La motolancia fece ritorno. Subito dopo le macchine dell’incrociatore si misero in moto. Seduti sui gradini della vecchia casa alla Postoffice Bay, guardammo la nave che si allontanava. Le luci si fecero sempre più deboli, la nave sempre più piccola. Dopo mezz’ora l”Apollo’ non si vedeva più.
"Era proprio vero?" chiese Heinz sottovoce.

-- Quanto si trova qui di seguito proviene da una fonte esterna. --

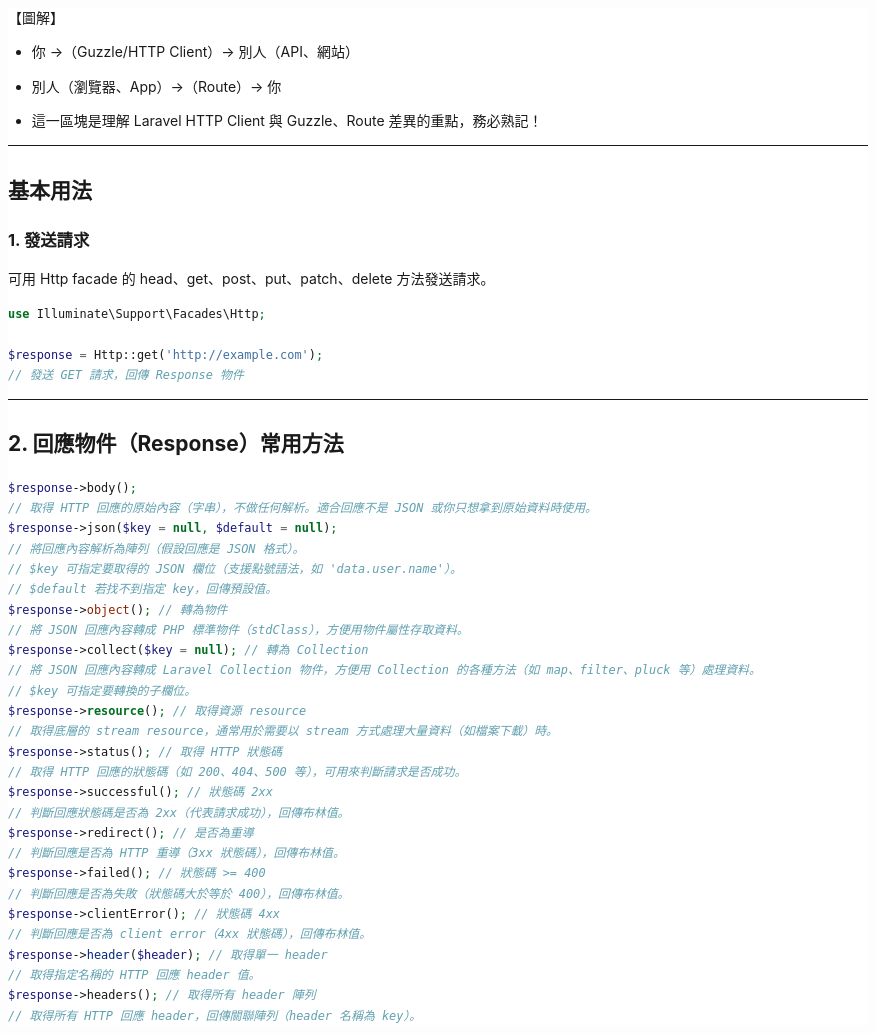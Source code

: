 【圖解】
- 你 →（Guzzle/HTTP Client）→ 別人（API、網站）
- 別人（瀏覽器、App）→（Route）→ 你

- 這一區塊是理解 Laravel HTTP Client 與 Guzzle、Route 差異的重點，務必熟記！
---

## 基本用法

### 1. 發送請求
可用 Http facade 的 head、get、post、put、patch、delete 方法發送請求。

```php
use Illuminate\Support\Facades\Http;

$response = Http::get('http://example.com');
// 發送 GET 請求，回傳 Response 物件
```

---

## 2. 回應物件（Response）常用方法

```php
$response->body();
// 取得 HTTP 回應的原始內容（字串），不做任何解析。適合回應不是 JSON 或你只想拿到原始資料時使用。
$response->json($key = null, $default = null);
// 將回應內容解析為陣列（假設回應是 JSON 格式）。
// $key 可指定要取得的 JSON 欄位（支援點號語法，如 'data.user.name'）。
// $default 若找不到指定 key，回傳預設值。
$response->object(); // 轉為物件
// 將 JSON 回應內容轉成 PHP 標準物件（stdClass），方便用物件屬性存取資料。
$response->collect($key = null); // 轉為 Collection
// 將 JSON 回應內容轉成 Laravel Collection 物件，方便用 Collection 的各種方法（如 map、filter、pluck 等）處理資料。
// $key 可指定要轉換的子欄位。
$response->resource(); // 取得資源 resource
// 取得底層的 stream resource，通常用於需要以 stream 方式處理大量資料（如檔案下載）時。
$response->status(); // 取得 HTTP 狀態碼
// 取得 HTTP 回應的狀態碼（如 200、404、500 等），可用來判斷請求是否成功。
$response->successful(); // 狀態碼 2xx
// 判斷回應狀態碼是否為 2xx（代表請求成功），回傳布林值。
$response->redirect(); // 是否為重導
// 判斷回應是否為 HTTP 重導（3xx 狀態碼），回傳布林值。
$response->failed(); // 狀態碼 >= 400
// 判斷回應是否為失敗（狀態碼大於等於 400），回傳布林值。
$response->clientError(); // 狀態碼 4xx
// 判斷回應是否為 client error（4xx 狀態碼），回傳布林值。
$response->header($header); // 取得單一 header
// 取得指定名稱的 HTTP 回應 header 值。
$response->headers(); // 取得所有 header 陣列
// 取得所有 HTTP 回應 header，回傳關聯陣列（header 名稱為 key）。
```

La serata era stata troppo bella per poter credere che fosse vera.
Questo episodio, se realmente si è svolto così come lo ha descritto Margret Wittmer (essere circospetti è sempre lecito, specie quando si ha a che fare con le memorie di una donna che vuol sempre porre se stessa e suo marito nella miglior luce possibile, e che scrive con un occhio rivolto al pubblico internazionale, specialmente americano, notoriamente sensibile a certi ingredienti un poco hollywoodiani), si presta a svariate considerazioni, a cominciare dalla presunta cavalleria di un ammiraglio britannico che invita a cena due civili, cittadini tedeschi, a bordo della sua nave, durante una crociera all’estero, in campo neutro, e poi domanda loro, con la delicatezza di un elefante in un negozio di porcellane, cosa ne pensino del governo legalmente al potere nel loro Paese; un ammiraglio di quella Marina che, appena tre anni dopo, nella foce del Rio de La Plata, avrebbe imbottigliato una corazzata tedesca, la Graf Spee, e l’avrebbe spinta ad autoaffondarsi, sfruttando la subalternità del governo di un piccolo Paese, come l’Uruguay, e mostrando assai maggiore abilità nell’intrigo diplomatico che autentica perizia militare e spirito cavalleresco (cfr. il nostro articolo: La crociera della "Graf Spee" e la battaglia del Rio de La Plata, pubblicato sul sito di Arianna Editrice il 15/10/2008).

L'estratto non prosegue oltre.